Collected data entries
━━━━

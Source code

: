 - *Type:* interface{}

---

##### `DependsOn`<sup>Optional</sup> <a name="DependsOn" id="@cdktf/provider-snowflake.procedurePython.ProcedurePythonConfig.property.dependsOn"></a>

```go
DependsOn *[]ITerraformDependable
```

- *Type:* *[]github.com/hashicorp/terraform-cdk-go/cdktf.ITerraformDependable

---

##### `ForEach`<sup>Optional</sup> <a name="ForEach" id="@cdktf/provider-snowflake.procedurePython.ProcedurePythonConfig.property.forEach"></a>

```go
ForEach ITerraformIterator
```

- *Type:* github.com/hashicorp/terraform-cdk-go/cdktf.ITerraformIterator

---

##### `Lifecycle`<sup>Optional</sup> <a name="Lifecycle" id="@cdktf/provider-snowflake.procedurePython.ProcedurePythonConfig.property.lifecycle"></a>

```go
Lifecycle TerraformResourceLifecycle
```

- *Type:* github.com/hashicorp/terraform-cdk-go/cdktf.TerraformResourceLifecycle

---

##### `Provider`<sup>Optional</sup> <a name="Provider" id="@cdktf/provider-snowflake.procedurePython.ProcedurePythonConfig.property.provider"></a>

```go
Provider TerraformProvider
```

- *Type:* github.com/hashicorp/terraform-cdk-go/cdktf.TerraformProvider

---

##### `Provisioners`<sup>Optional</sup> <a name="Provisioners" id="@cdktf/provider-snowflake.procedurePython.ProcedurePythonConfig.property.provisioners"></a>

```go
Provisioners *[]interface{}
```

━━━━

ASSIGNMENT: In the entries above, which lines hold the string "interface"? Report all of them.

SOLUTION:
: - *Type:* interface{}
Provisioners *[]interface{}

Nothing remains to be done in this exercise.